(Beginning of Records shown)

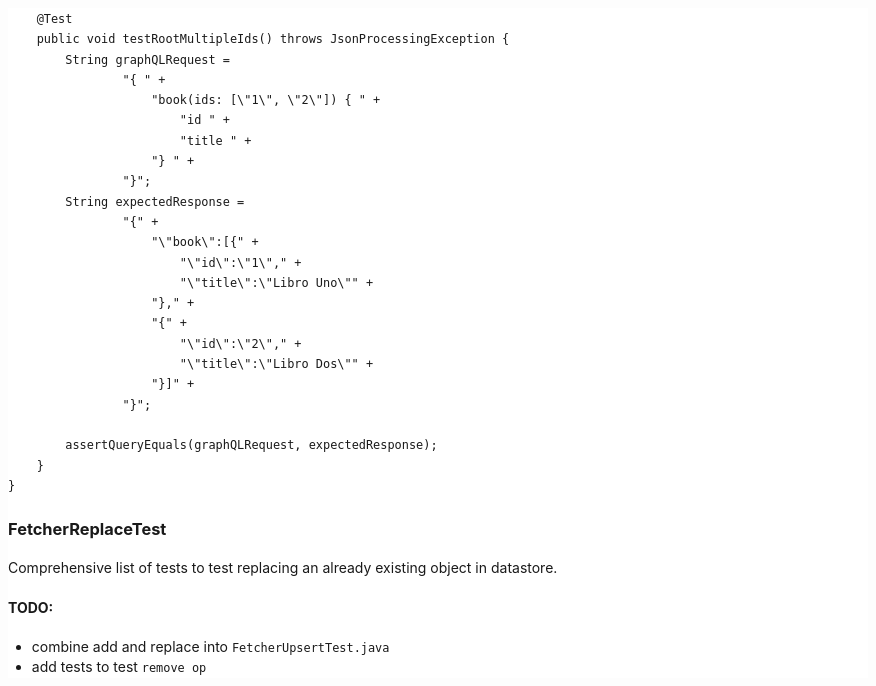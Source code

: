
 ```
    @Test
    public void testRootMultipleIds() throws JsonProcessingException {
        String graphQLRequest =
                "{ " +
                    "book(ids: [\"1\", \"2\"]) { " +
                        "id " +
                        "title " +
                    "} " +
                "}";
        String expectedResponse =
                "{" +
                    "\"book\":[{" +
                        "\"id\":\"1\"," +
                        "\"title\":\"Libro Uno\"" +
                    "}," +
                    "{" +
                        "\"id\":\"2\"," +
                        "\"title\":\"Libro Dos\"" +
                    "}]" +
                "}";

        assertQueryEquals(graphQLRequest, expectedResponse);
    }
}
```

### FetcherReplaceTest
Comprehensive list of tests to test replacing an already existing object in datastore.


#### TODO: 
- combine add and replace into `FetcherUpsertTest.java`
- add tests to test `remove op`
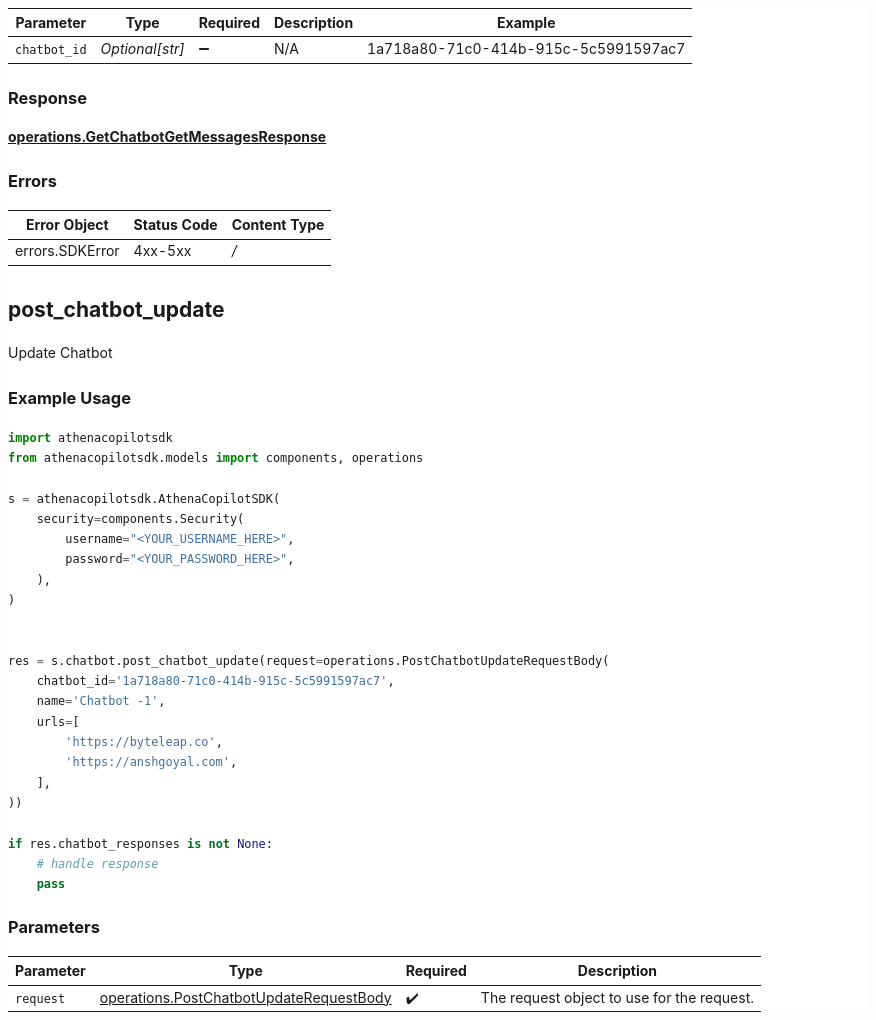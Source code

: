 | Parameter                            | Type                                 | Required                             | Description                          | Example                              |
| ------------------------------------ | ------------------------------------ | ------------------------------------ | ------------------------------------ | ------------------------------------ |
| `chatbot_id`                         | *Optional[str]*                      | :heavy_minus_sign:                   | N/A                                  | 1a718a80-71c0-414b-915c-5c5991597ac7 |


### Response

**[operations.GetChatbotGetMessagesResponse](../../models/operations/getchatbotgetmessagesresponse.md)**
### Errors

| Error Object    | Status Code     | Content Type    |
| --------------- | --------------- | --------------- |
| errors.SDKError | 4xx-5xx         | */*             |

## post_chatbot_update

Update Chatbot

### Example Usage

```python
import athenacopilotsdk
from athenacopilotsdk.models import components, operations

s = athenacopilotsdk.AthenaCopilotSDK(
    security=components.Security(
        username="<YOUR_USERNAME_HERE>",
        password="<YOUR_PASSWORD_HERE>",
    ),
)


res = s.chatbot.post_chatbot_update(request=operations.PostChatbotUpdateRequestBody(
    chatbot_id='1a718a80-71c0-414b-915c-5c5991597ac7',
    name='Chatbot -1',
    urls=[
        'https://byteleap.co',
        'https://anshgoyal.com',
    ],
))

if res.chatbot_responses is not None:
    # handle response
    pass

```

### Parameters

| Parameter                                                                                          | Type                                                                                               | Required                                                                                           | Description                                                                                        |
| -------------------------------------------------------------------------------------------------- | -------------------------------------------------------------------------------------------------- | -------------------------------------------------------------------------------------------------- | -------------------------------------------------------------------------------------------------- |
| `request`                                                                                          | [operations.PostChatbotUpdateRequestBody](../../models/operations/postchatbotupdaterequestbody.md) | :heavy_check_mark:                                                                                 | The request object to use for the request.                                                         |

(End of Records shown)

→ Work item
Copy each line above where the string "https" occurs.

→ Finished exercise
        'https://byteleap.co',
        'https://anshgoyal.com',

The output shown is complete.